The numbers for this year will undoubtedly be much higher. It’s already getting worse: The Denton County Child Advocacy Center told United Way that March 2020 saw “the highest number of child-abuse investigations in our 22-year history.”


Our efforts to prevent child abuse and neglect are needed now more than ever during this time. Our work does not stop here. As a part of this fight, two United Way programs are going above and beyond to adapt to the current coronavirus crisis, providing virtual services, resources and support to families.

Healthy Outcomes Through Prevention and Early Support
H.O.P.E.S. helps local parents create home environments in which young children can thrive. Working with clinics, organizations and government agencies, the program seeks to reduce instances of child maltreatment by helping improve parenting skills through instruction, support and connections to resources in the communities in which they live.

Texas Home Visiting
THVP helps good people become great parents. This free program for soon-to-be-parents and those with children under the age of five matches Dallas and Collin County families with a trained home visitor—a nurse, experienced parent, trained professional or volunteer—to answer questions, offer advice, provide support and teach parents how to prepare their kids for kindergarten.

At a time when our entire community is strained, we’d like to highlight these partner organizations and applaud the great work they’re doing to support and strengthen families in North Texas:

  • AVANCE-North Texas
  • ChildCareGroup
  • Dallas Independent School District HIPPY (Home Instruction for Parents of Preschool Youngsters)
  • Family Care Connections
  • Family Compass
  • Lumin Education
  • Parkland Injury Prevention Center of Greater Dallas
  • Parkland Nurse-Family Partnership


The best advocates for children during this fraught, challenging time are you:

  • Friends, neighbors and extended family members can replace the eyes and ears of teachers and counselors to report suspected child abuse.
  • Drop off small items to ease parents’ stress—anything from a couple of bags of groceries to a few rolls of toilet paper to a stack of coloring books and crayons could make a difference. ASK what you can do to help while maintaining social distancing.
  • Check in virtually with those you know who have young children, especially those under five, who are at the highest risk for abuse.
  • Pinwheels for Prevention: In 2008, Prevent Child Abuse America introduced the pinwheel as the new national symbol for child abuse prevention through Pinwheels for Prevention. Throughout April, you can celebrate the lives of loved ones by honoring them with a pinwheel. Color one in with this Pinwheels for Prevention coloring sheet—or try making your own pinwheel with this helpful guide.
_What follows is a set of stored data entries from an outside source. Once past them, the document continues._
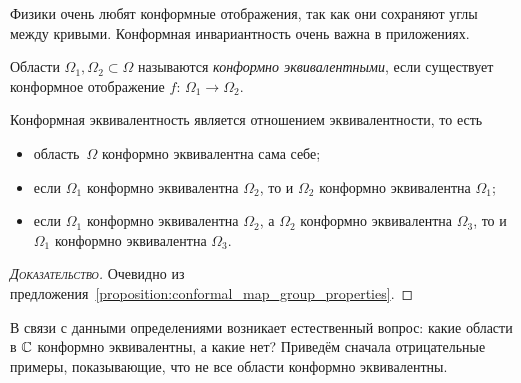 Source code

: \documentclass[../complex-analysis.tex]{subfiles}
\begin{document}
Физики очень любят конформные отображения, так как они сохраняют углы между кривыми. Конформная инвариантность очень важна в приложениях.

\begin{df}
 Области $ \Omega_1, \Omega_2 \subset \Omega $ называются \textit{конформно эквивалентными}, если существует конформное отображение $ f \colon\, \Omega_1 \to \Omega_2 $.
\end{df}
\begin{prop}
 Конформная эквивалентность является отношением эквивалентности, то есть
 \begin{itemize}
  \item область~$ \Omega $ конформно эквивалентна сама себе;
  \item если $ \Omega_1 $ конформно эквивалентна $ \Omega_2 $, то и $ \Omega_2 $ конформно эквивалентна $ \Omega_1 $;
  \item если $ \Omega_1 $ конформно эквивалентна $ \Omega_2 $, а $ \Omega_2 $ конформно эквивалентна $ \Omega_3 $, то и $ \Omega_1 $ конформно эквивалентна $ \Omega_3 $.
 \end{itemize}
\end{prop}
\begin{proof}[\normalfont\textsc{Доказательство}]
 Очевидно из предложения~\ref{proposition:conformal_map_group_properties}.
\end{proof}

В связи с данными определениями возникает естественный вопрос: какие области в $ \mathbb{C} $ конформно эквивалентны, а какие нет? Приведём сначала отрицательные примеры, показывающие, что не все области конформно эквивалентны.
\end{document}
If you suspect abuse or neglect, contact the Texas Department of Family and Protective Services (TDFPS) toll-free at 1-800-252-5400, 24 hours a day, seven days a week. You can also file a report via the TDFPS Abuse Hotline website.

For parents who’re struggling with keeping their children safe and healthy during this crisis, United Way has put together a list of resources and tips for how to parent safely.